Big companies are very good at dumbing down processes - it's what they specialise in:

1) It protects them against the logistic disruption that is high staff turnover
2) It protects them against staff acting on resentment and contemplating taking business to other employers
3) It makes it easier to train up temps, substitutes and replacement workers of all kinds
4) It also possibly means that those who like to earn what they do can continue to do so *even when they are unable to fully control and understand a company's complexities*.

And as these organisations so demonstrably make a practice of dumbing down at lower levels in the hierarchies, it does beg Chris's question why they can't - or won't - do the same at the higher levels too. It's certainly not out of a lack of expertise or experience in the matter.

Or should we be looking to find the explanation to all of this in the plague that is managerialism?


The simple laws of supply and demand thus require that bosses be highly paid, don’t they?

Not necessarily.

Logical thinking this time round.


This discussion about job complexity and scarce skills seems to me to miss a crucial point: that the massive business failure of the banks shows empirically that those highly paid executives don't actually have the skills needed to do their jobs, however much they might be paid. The whole complexity/skills issue is a smokescreen for the naked greed of those in a position to make the decisions. There's no actual evidence to show that someone paid, say £150,000 - the salary of a very responsible senior manager in the public sector - couldn't do the job just as well as someone on several million.


The skills needed to reform a company to be run by people with limited experience are far higher than those needed to run a complicated venture!

I am, however, available for the right price.

alastair harris

have oyu spotted your mistake yet? the scarcity is the number of those with a proven track record. Anyone could call themselves a CEO, there is no barrier to entry, apart perhaps from the sceptism of those making the appointments. I suppose a proposition that I don't have the experience but I am clever and could learn, is a subtle variation, but not one that will work in an interview, I would have thought for fairly obvious reasons.

Adam Gibb

It is not just bosses who have made banks so complex- governments with their laws and regulatory QUANGOs have played an enormous part in this. Of course, the established banks and other finance houses love this artificially created complexity, as it means that it is very hard indeed for new entrants to enter the market and compete with them!

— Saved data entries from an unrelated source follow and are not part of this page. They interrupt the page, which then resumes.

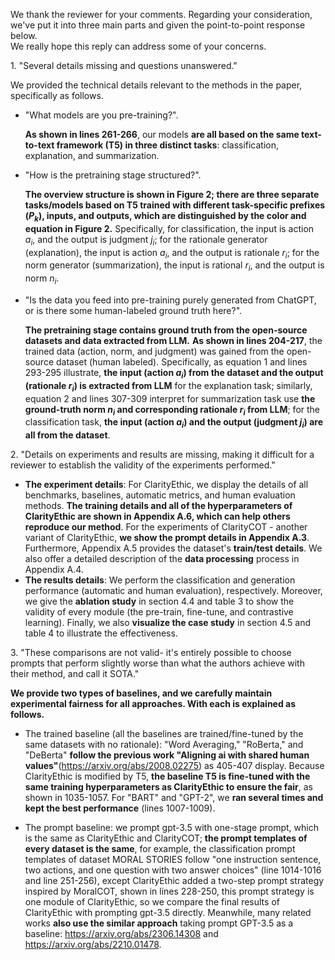 We thank the reviewer for your comments. Regarding your consideration, we've put it into three main parts and given the point-to-point response below.    
We really hope this reply can address some of your concerns.


1\. "Several details missing and questions unanswered."    

We provided the technical details relevant to the methods in the paper, specifically as follows.  

  - "What models are you pre-training?".
      
    **As shown in lines 261-266**, our models **are all based on the same text-to-text framework (T5) in three distinct tasks**: classification, explanation, and summarization.
    
  - "How is the pretraining stage structured?".
     
    **The overview structure is shown in Figure 2; there are three separate tasks/models based on T5 trained with different task-specific prefixes ($P_k$), inputs, and outputs, which are distinguished by the color and equation in Figure 2.**
    Specifically, for classification, the input is action $a_i$, and the output is judgment $j_i$; for the rationale generator (explanation), the input is action $a_i$, and the output is rationale $r_i$; for the norm generator (summarization), the input is rational $r_i$, and the output is norm $n_i$.
       
  - "Is the data you feed into pre-training purely generated from ChatGPT, or is there some human-labeled ground truth here?".
       
    **The pretraining stage contains ground truth from the open-source datasets and data extracted from LLM.**
    **As shown in lines 204-217**, the trained data (action, norm, and judgment) was gained from the open-source dataset (human labeled). Specifically, as equation 1 and lines 293-295 illustrate, **the input (action $a_i$) from the dataset and the output (rationale $r_i$) is extracted from LLM** for the explanation task; similarly, equation 2 and lines 307-309 interpret for summarization task use **the ground-truth norm $n_i$ and corresponding rationale $r_i$ from LLM**; for the classification task, **the input (action $a_i$) and the output (judgment $j_i$) are all from the dataset**. 
   
2\. "Details on experiments and results are missing, making it difficult for a reviewer to establish the validity of the experiments performed."   

 - **The experiment details**:  For ClarityEthic, we display the details of all benchmarks, baselines, automatic metrics, and human evaluation methods. **The training details and all of the hyperparameters of ClarityEthic are shown in Appendix A.6, which can help others reproduce our method**. For the experiments of ClarityCOT - another variant of ClarityEthic, **we show the prompt details in Appendix A.3**. Furthermore, Appendix A.5 provides the dataset's **train/test details**. We also offer a detailed description of the **data processing** process in Appendix A.4.     
 - **The results details**:  We perform the classification and generation performance (automatic and human evaluation), respectively. Moreover, we give the **ablation study** in section 4.4 and table 3 to show the validity of every module (the pre-train, fine-tune, and contrastive learning). Finally, we also **visualize the case study** in section 4.5 and table 4 to illustrate the effectiveness.

3\. "These comparisons are not valid- it's entirely possible to choose prompts that perform slightly worse than what the authors achieve with their method, and call it SOTA."    

**We provide two types of baselines, and we carefully maintain experimental fairness for all approaches. With each is explained as follows.**   
 - The trained baseline (all the baselines are trained/fine-tuned by the same datasets with no rationale): "Word Averaging," "RoBerta," and "DeBerta" **follow the previous work "Aligning ai with shared human values"**(https://arxiv.org/abs/2008.02275) as 405-407 display. Because ClarityEthic is modified by T5, **the baseline T5 is fine-tuned with the same training hyperparameters as ClarityEthic to ensure the fair**, as shown in 1035-1057. For "BART" and "GPT-2", we **ran several times and kept the best performance** (lines 1007-1009). 
    
 - The prompt baseline:  we prompt gpt-3.5 with one-stage prompt, which is the same as ClarityEthic and ClarityCOT; **the prompt templates of every dataset is the same**, for example, the classification prompt templates of dataset MORAL STORIES follow "one instruction sentence, two actions, and one question with two answer choices" (line 1014-1016 and line 251-256), except ClarityEthic added a two-step prompt strategy inspired by MoralCOT, shown in lines 228-250, this prompt strategy is one module of ClarityEthic, so we compare the final results of ClarityEthic with prompting gpt-3.5 directly.
   Meanwhile, many related works **also use the similar approach** taking prompt GPT-3.5 as a baseline: https://arxiv.org/abs/2306.14308 and https://arxiv.org/abs/2210.01478.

This is one of the major reasons behind the lobbying and regulatory capture that has already occurred. A dwindling number of institutions consolidate, become to big to fail- and et voila- you end up with the bailout fiasco.
My solution- total deregulation of all banking, allow poor performers to fail, and new entrants with novel business models (crowd-sourcing, DNA/quantum algorithms, good old 3-5-4) to start-up. Deposit insurance would be factored into the interest rate received by savers- they could pay varying amounts for different degrees of security.


@ Metatone, Alastair. Yes, you could say the problem is a scarcity of revealed talent rather than of talent per se, as I discussed here:
I was conceding this issue away, to focus upon another.

Account Deleted

The complexity of UK banking is a relatively recent invention. In the days of 3-5-4, most investment and merchant banks were relatively small and less complex (because more specialised).

The banking elite who drove the global mergers and product diversification during the 90s are the same elite that is now demanding a premium for managing the consequences.

Re RBS, why didn't the government simply ask for a volunteer to step in and sort out the bank as a patriotic duty, without payment of any sort beyond a knighthood? It's come to a pretty pass when we cannot expect The City to do its duty. Harrumph.


Anonymous,I dont think aoynne minds a differing opinion, as long as it is stated in civility.About having a renewed sense of hope - Id like to have that but with the debt at 11 trillion and counting and China cutting off the credit card, I just cant see how everything is going to work out fine.